Forget the standard gifts and save your money for an experience you’ll remember. Use the time you’ve set aside to take a romantic weekend somewhere that you and your partner(s) or friends have always wanted to go.
You can also opt for a secluded winter retreat where you’re unlikely to be disturbed. Or, try a stay-cation and explore a part of your city you might not always see. Take a hike along the lakefront or try exploring one of the many parks and forest preserves that Chicago has to offer. Take a morning off for a trip to a museum or ice rink. Try a comedy club or music venue you have never been to. Explore. Have an adventure!
Or stay in and share a meal you love. Have a Pal-entine dinner or brunch. Indulge a bit in creating a true sensory experience by using special spices or recipes that you may not have made time for yet. Cooking with others can be a wonderful way to collaborate and create together.
Whatever you choose, let go of the pressure to follow the Valentine’s script and do something that nurtures your soul.
Take a Sex-Positive Workshop
For all of the sexual innuendos and promises of romance, it can feel like Valentine’s Day doesn’t leave much room for genuine sexual expression, especially for those who identify as queer, kinky and non-monogamous.
For a Valentine’s Day that combats external and internal oppression and celebrates sex in all its forms, head to a sex-positive workshop. Whether you’re single or in a relationship, look for a class that speaks to your questions or desires.
For example, you and a partner might spend an evening learning new bondage techniques. Or, maybe there’s a class that can help you with communicating your sexual needs.
Find a Local Dance Night, Show or Event That Celebrates Your Community
Instead of spending the night alone or holed away with your partner(s), why not celebrate with others who want an alternative Valentine’s Day? Whether you identify as part of the LGBTQ+, kink and/or poly communities, or if you are just exploring those identities, heading to an inclusive event can be as rewarding as it is fun.
For example, look for an alt-queer dance night or a sex-positive burlesque show. From art shows to open mics, there’s plenty you can attend solo, with a partner or with a group.
If you’re in Chicago, check out Windy City Time’s calendar of upcoming LGBTQ+ events.
Combat Loneliness Through Volunteering
For many people, the idea of Valentine’s Day conjures more loneliness than love or joy. But, whether you’re lonely this year or want to remind others that someone cares, volunteering is a great way to build community and create connection.
Dedicate some time to reaching out to marginalized groups that too often go forgotten.
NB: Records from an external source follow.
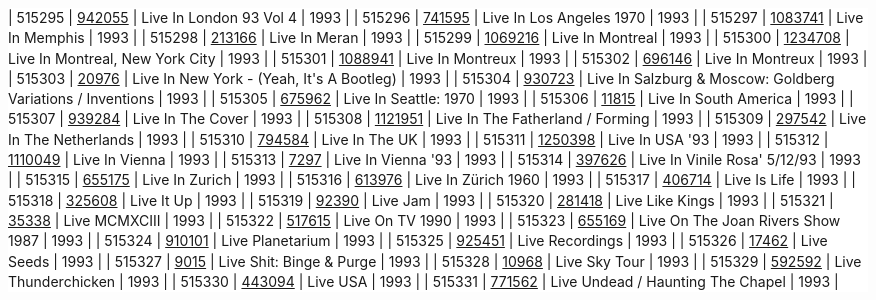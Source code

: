 | 515295 | [942055](https://www.discogs.com/master/942055) | Live In London 93 Vol 4 | 1993 |
| 515296 | [741595](https://www.discogs.com/master/741595) | Live In Los Angeles 1970 | 1993 |
| 515297 | [1083741](https://www.discogs.com/master/1083741) | Live In Memphis | 1993 |
| 515298 | [213166](https://www.discogs.com/master/213166) | Live In Meran | 1993 |
| 515299 | [1069216](https://www.discogs.com/master/1069216) | Live In Montreal | 1993 |
| 515300 | [1234708](https://www.discogs.com/master/1234708) | Live In Montreal, New York City | 1993 |
| 515301 | [1088941](https://www.discogs.com/master/1088941) | Live In Montreux | 1993 |
| 515302 | [696146](https://www.discogs.com/master/696146) | Live In Montreux | 1993 |
| 515303 | [20976](https://www.discogs.com/master/20976) | Live In New York - (Yeah, It's A Bootleg) | 1993 |
| 515304 | [930723](https://www.discogs.com/master/930723) | Live In Salzburg & Moscow: Goldberg Variations / Inventions | 1993 |
| 515305 | [675962](https://www.discogs.com/master/675962) | Live In Seattle: 1970 | 1993 |
| 515306 | [11815](https://www.discogs.com/master/11815) | Live In South America | 1993 |
| 515307 | [939284](https://www.discogs.com/master/939284) | Live In The Cover | 1993 |
| 515308 | [1121951](https://www.discogs.com/master/1121951) | Live In The Fatherland / Forming | 1993 |
| 515309 | [297542](https://www.discogs.com/master/297542) | Live In The Netherlands | 1993 |
| 515310 | [794584](https://www.discogs.com/master/794584) | Live In The UK | 1993 |
| 515311 | [1250398](https://www.discogs.com/master/1250398) | Live In USA '93 | 1993 |
| 515312 | [1110049](https://www.discogs.com/master/1110049) | Live In Vienna | 1993 |
| 515313 | [7297](https://www.discogs.com/master/7297) | Live In Vienna '93 | 1993 |
| 515314 | [397626](https://www.discogs.com/master/397626) | Live In Vinile Rosa' 5/12/93 | 1993 |
| 515315 | [655175](https://www.discogs.com/master/655175) | Live In Zurich | 1993 |
| 515316 | [613976](https://www.discogs.com/master/613976) | Live In Zürich 1960 | 1993 |
| 515317 | [406714](https://www.discogs.com/master/406714) | Live Is Life | 1993 |
| 515318 | [325608](https://www.discogs.com/master/325608) | Live It Up | 1993 |
| 515319 | [92390](https://www.discogs.com/master/92390) | Live Jam | 1993 |
| 515320 | [281418](https://www.discogs.com/master/281418) | Live Like Kings | 1993 |
| 515321 | [35338](https://www.discogs.com/master/35338) | Live MCMXCIII | 1993 |
| 515322 | [517615](https://www.discogs.com/master/517615) | Live On TV 1990 | 1993 |
| 515323 | [655169](https://www.discogs.com/master/655169) | Live On The Joan Rivers Show 1987 | 1993 |
| 515324 | [910101](https://www.discogs.com/master/910101) | Live Planetarium | 1993 |
| 515325 | [925451](https://www.discogs.com/master/925451) | Live Recordings | 1993 |
| 515326 | [17462](https://www.discogs.com/master/17462) | Live Seeds | 1993 |
| 515327 | [9015](https://www.discogs.com/master/9015) | Live Shit: Binge & Purge | 1993 |
| 515328 | [10968](https://www.discogs.com/master/10968) | Live Sky Tour | 1993 |
| 515329 | [592592](https://www.discogs.com/master/592592) | Live Thunderchicken | 1993 |
| 515330 | [443094](https://www.discogs.com/master/443094) | Live USA | 1993 |
| 515331 | [771562](https://www.discogs.com/master/771562) | Live Undead / Haunting The Chapel | 1993 |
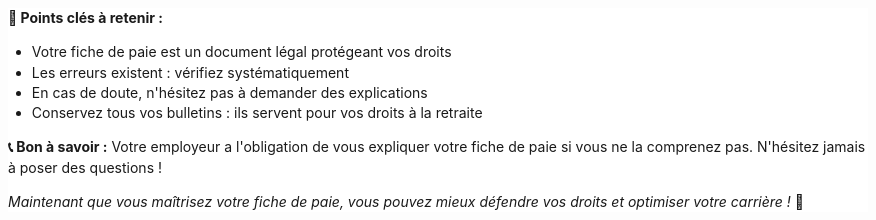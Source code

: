 **🎯 Points clés à retenir :**
- Votre fiche de paie est un document légal protégeant vos droits
- Les erreurs existent : vérifiez systématiquement
- En cas de doute, n'hésitez pas à demander des explications
- Conservez tous vos bulletins : ils servent pour vos droits à la retraite

**📞 Bon à savoir :** Votre employeur a l'obligation de vous expliquer votre fiche de paie si vous ne la comprenez pas. N'hésitez jamais à poser des questions !

*Maintenant que vous maîtrisez votre fiche de paie, vous pouvez mieux défendre vos droits et optimiser votre carrière !* 💪
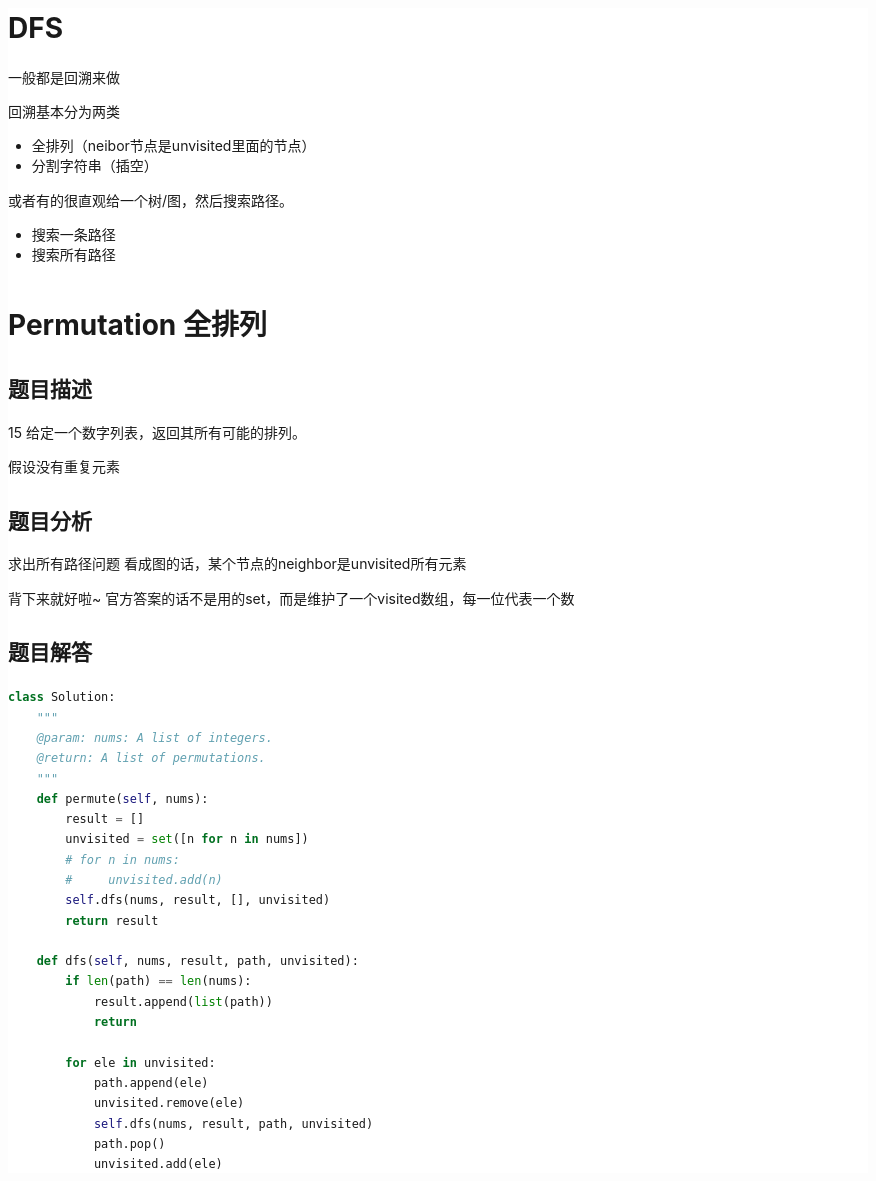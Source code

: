 # DFS

一般都是回溯来做

回溯基本分为两类

- 全排列（neibor节点是unvisited里面的节点）
- 分割字符串（插空）

或者有的很直观给一个树/图，然后搜索路径。

- 搜索一条路径
- 搜索所有路径

# Permutation 全排列

## 题目描述
15
给定一个数字列表，返回其所有可能的排列。

假设没有重复元素

## 题目分析
求出所有路径问题
看成图的话，某个节点的neighbor是unvisited所有元素

背下来就好啦~
官方答案的话不是用的set，而是维护了一个visited数组，每一位代表一个数

## 题目解答
```python
class Solution:
    """
    @param: nums: A list of integers.
    @return: A list of permutations.
    """
    def permute(self, nums):
        result = []
        unvisited = set([n for n in nums])
        # for n in nums:
        #     unvisited.add(n)
        self.dfs(nums, result, [], unvisited)
        return result
        
    def dfs(self, nums, result, path, unvisited):
        if len(path) == len(nums):
            result.append(list(path))
            return
    
        for ele in unvisited:
            path.append(ele)
            unvisited.remove(ele)
            self.dfs(nums, result, path, unvisited)
            path.pop()
            unvisited.add(ele)
```
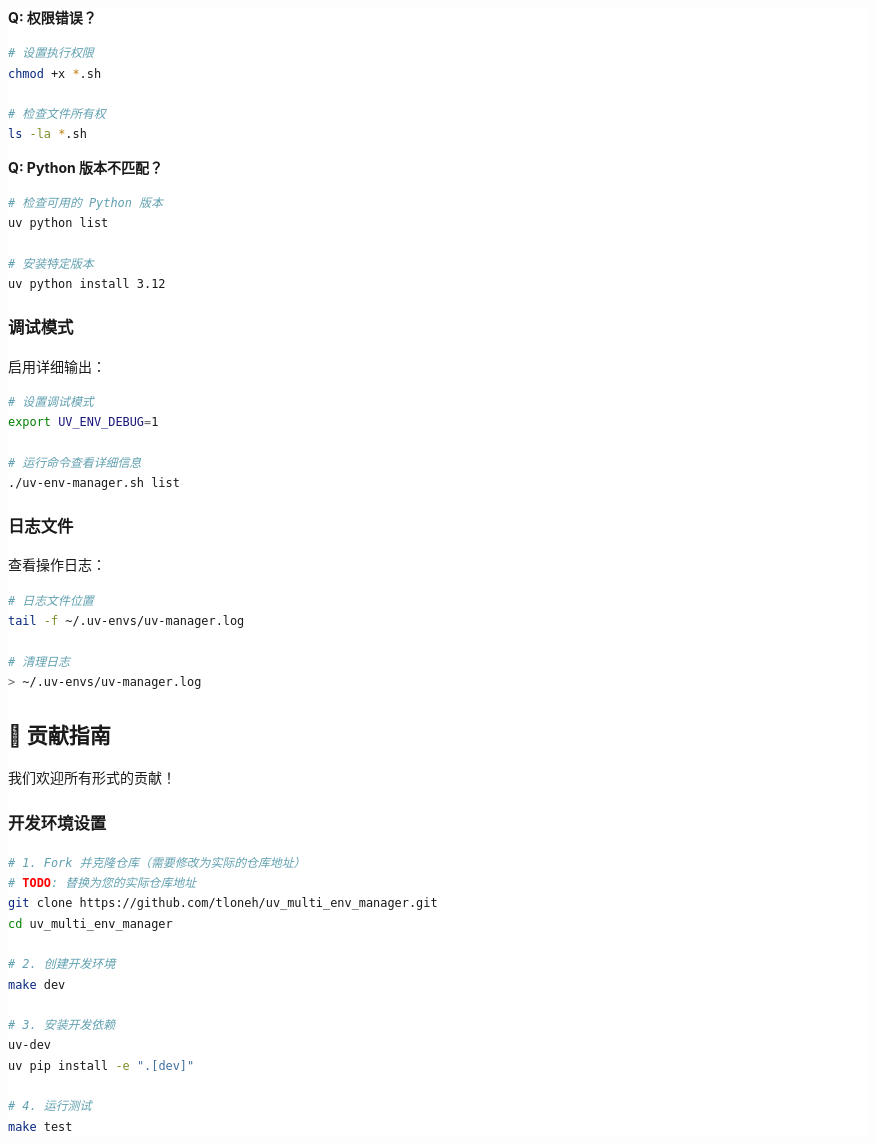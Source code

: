 **Q: 权限错误？**
```bash
# 设置执行权限
chmod +x *.sh

# 检查文件所有权
ls -la *.sh
```

**Q: Python 版本不匹配？**
```bash
# 检查可用的 Python 版本
uv python list

# 安装特定版本
uv python install 3.12
```

### 调试模式

启用详细输出：

```bash
# 设置调试模式
export UV_ENV_DEBUG=1

# 运行命令查看详细信息
./uv-env-manager.sh list
```

### 日志文件

查看操作日志：

```bash
# 日志文件位置
tail -f ~/.uv-envs/uv-manager.log

# 清理日志
> ~/.uv-envs/uv-manager.log
```

## 🤝 贡献指南

我们欢迎所有形式的贡献！

### 开发环境设置

```bash
# 1. Fork 并克隆仓库（需要修改为实际的仓库地址）
# TODO: 替换为您的实际仓库地址
git clone https://github.com/tloneh/uv_multi_env_manager.git
cd uv_multi_env_manager

# 2. 创建开发环境
make dev

# 3. 安装开发依赖
uv-dev
uv pip install -e ".[dev]"

# 4. 运行测试
make test
```
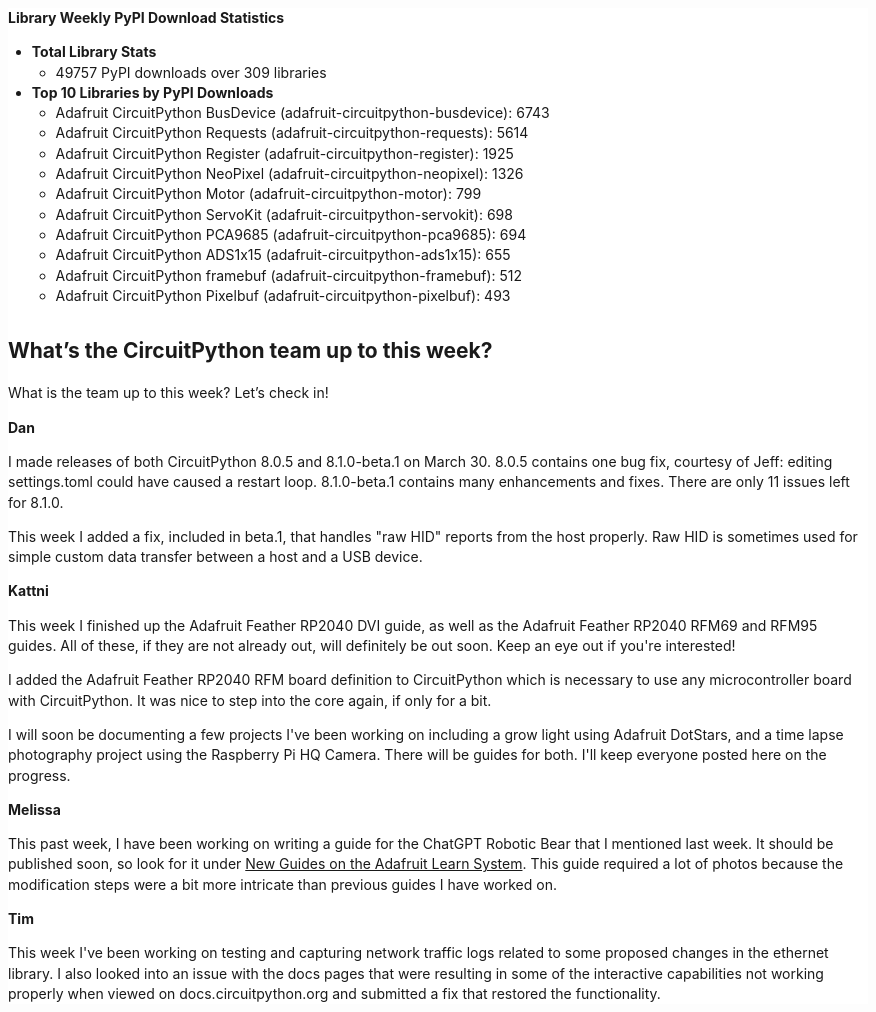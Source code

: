 **Library Weekly PyPI Download Statistics**
* **Total Library Stats**
  * 49757 PyPI downloads over 309 libraries
* **Top 10 Libraries by PyPI Downloads**
  * Adafruit CircuitPython BusDevice (adafruit-circuitpython-busdevice): 6743
  * Adafruit CircuitPython Requests (adafruit-circuitpython-requests): 5614
  * Adafruit CircuitPython Register (adafruit-circuitpython-register): 1925
  * Adafruit CircuitPython NeoPixel (adafruit-circuitpython-neopixel): 1326
  * Adafruit CircuitPython Motor (adafruit-circuitpython-motor): 799
  * Adafruit CircuitPython ServoKit (adafruit-circuitpython-servokit): 698
  * Adafruit CircuitPython PCA9685 (adafruit-circuitpython-pca9685): 694
  * Adafruit CircuitPython ADS1x15 (adafruit-circuitpython-ads1x15): 655
  * Adafruit CircuitPython framebuf (adafruit-circuitpython-framebuf): 512
  * Adafruit CircuitPython Pixelbuf (adafruit-circuitpython-pixelbuf): 493


## What’s the CircuitPython team up to this week?

What is the team up to this week? Let’s check in!

**Dan**

I made releases of both CircuitPython 8.0.5 and 8.1.0-beta.1 on March 30. 8.0.5 contains one bug fix, courtesy of Jeff: editing settings.toml could have caused a restart loop. 8.1.0-beta.1 contains many enhancements and fixes. There are only 11 issues left for 8.1.0.

This week I added a fix, included in beta.1, that handles "raw HID" reports from the host properly. Raw HID is sometimes used for simple custom data transfer between a host and a USB device.

**Kattni**

This week I finished up the Adafruit Feather RP2040 DVI guide, as well as the Adafruit Feather RP2040 RFM69 and RFM95 guides. All of these, if they are not already out, will definitely be out soon. Keep an eye out if you're interested! 

I added the Adafruit Feather RP2040 RFM board definition to CircuitPython which is necessary to use any microcontroller board with CircuitPython. It was nice to step into the core again, if only for a bit.

I will soon be documenting a few projects I've been working on including a grow light using Adafruit DotStars, and a time lapse photography project using the Raspberry Pi HQ Camera. There will be guides for both. I'll keep everyone posted here on the progress.

**Melissa**

This past week, I have been working on writing a guide for the ChatGPT Robotic Bear that I mentioned last week. It should be published soon, so look for it under [New Guides on the Adafruit Learn System](https://learn.adafruit.com/guides/latest). This guide required a lot of photos because the modification steps were a bit more intricate than previous guides I have worked on.

**Tim**

This week I've been working on testing and capturing network traffic logs related to some proposed changes in the ethernet library. I also looked into an issue with the docs pages that were resulting in some of the interactive capabilities not working properly when viewed on docs.circuitpython.org and submitted a fix that restored the functionality.

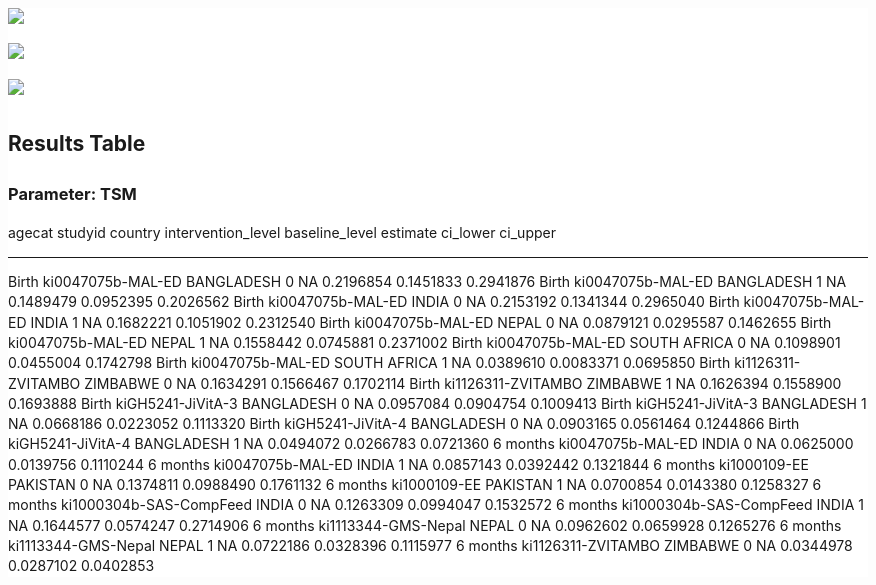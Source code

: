 ![](/tmp/061de0b5-0c18-4a0e-a4f1-ae07cd245f9b/REPORT_files/figure-html/plot_rr-1.png)



![](/tmp/061de0b5-0c18-4a0e-a4f1-ae07cd245f9b/REPORT_files/figure-html/plot_paf-1.png)

![](/tmp/061de0b5-0c18-4a0e-a4f1-ae07cd245f9b/REPORT_files/figure-html/plot_par-1.png)

## Results Table

### Parameter: TSM


agecat      studyid                   country        intervention_level   baseline_level     estimate    ci_lower    ci_upper
----------  ------------------------  -------------  -------------------  ---------------  ----------  ----------  ----------
Birth       ki0047075b-MAL-ED         BANGLADESH     0                    NA                0.2196854   0.1451833   0.2941876
Birth       ki0047075b-MAL-ED         BANGLADESH     1                    NA                0.1489479   0.0952395   0.2026562
Birth       ki0047075b-MAL-ED         INDIA          0                    NA                0.2153192   0.1341344   0.2965040
Birth       ki0047075b-MAL-ED         INDIA          1                    NA                0.1682221   0.1051902   0.2312540
Birth       ki0047075b-MAL-ED         NEPAL          0                    NA                0.0879121   0.0295587   0.1462655
Birth       ki0047075b-MAL-ED         NEPAL          1                    NA                0.1558442   0.0745881   0.2371002
Birth       ki0047075b-MAL-ED         SOUTH AFRICA   0                    NA                0.1098901   0.0455004   0.1742798
Birth       ki0047075b-MAL-ED         SOUTH AFRICA   1                    NA                0.0389610   0.0083371   0.0695850
Birth       ki1126311-ZVITAMBO        ZIMBABWE       0                    NA                0.1634291   0.1566467   0.1702114
Birth       ki1126311-ZVITAMBO        ZIMBABWE       1                    NA                0.1626394   0.1558900   0.1693888
Birth       kiGH5241-JiVitA-3         BANGLADESH     0                    NA                0.0957084   0.0904754   0.1009413
Birth       kiGH5241-JiVitA-3         BANGLADESH     1                    NA                0.0668186   0.0223052   0.1113320
Birth       kiGH5241-JiVitA-4         BANGLADESH     0                    NA                0.0903165   0.0561464   0.1244866
Birth       kiGH5241-JiVitA-4         BANGLADESH     1                    NA                0.0494072   0.0266783   0.0721360
6 months    ki0047075b-MAL-ED         INDIA          0                    NA                0.0625000   0.0139756   0.1110244
6 months    ki0047075b-MAL-ED         INDIA          1                    NA                0.0857143   0.0392442   0.1321844
6 months    ki1000109-EE              PAKISTAN       0                    NA                0.1374811   0.0988490   0.1761132
6 months    ki1000109-EE              PAKISTAN       1                    NA                0.0700854   0.0143380   0.1258327
6 months    ki1000304b-SAS-CompFeed   INDIA          0                    NA                0.1263309   0.0994047   0.1532572
6 months    ki1000304b-SAS-CompFeed   INDIA          1                    NA                0.1644577   0.0574247   0.2714906
6 months    ki1113344-GMS-Nepal       NEPAL          0                    NA                0.0962602   0.0659928   0.1265276
6 months    ki1113344-GMS-Nepal       NEPAL          1                    NA                0.0722186   0.0328396   0.1115977
6 months    ki1126311-ZVITAMBO        ZIMBABWE       0                    NA                0.0344978   0.0287102   0.0402853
Check out Pink and Black, an organization that connects LGBTQ+ prisoners to pen pals.
Or, learn more about SAGE, a national organization dedicated to advocacy and services for LGBT elders. You can sign up to volunteer for SAGE’s LGBT Elder Hotline and provide support to callers who feel isolated and vulnerable. (This volunteer position requires training.)
The Chicago chapter of the Sex Worker Outreach Project (SWOP) also offers numerous opportunities for volunteering and organizing. Together, LifeWorks and SWOP provide a monthly Sex Worker Support Group, which will meet on February 10th.
Focus on Love, Including Love for Yourself
At this time of year, it can be too easy to get so caught up in your relationships with others that you neglect your relationship with yourself.
For an alternative take on Valentine’s day, direct some of that love inward. Let go of feelings of guilt or worries about appearing selfish. Set aside solitary time in an environment that brings you calm and energy. Sit quietly with your thoughts, embracing the fullness of your experience without judgment.
Or, indulge in a hobby or luxury that renews your energy and brings you joy. Take a bath or indulge in a spa experience, try a flotation tank or yoga class, go for a hike, work on that art project—whatever it is that helps you feel alive and connected to all that you are.
The love we have for others is a powerful thing. But the love we hold for ourselves is the work and reward of a lifetime. Cherish you and take time to appreciate who you are!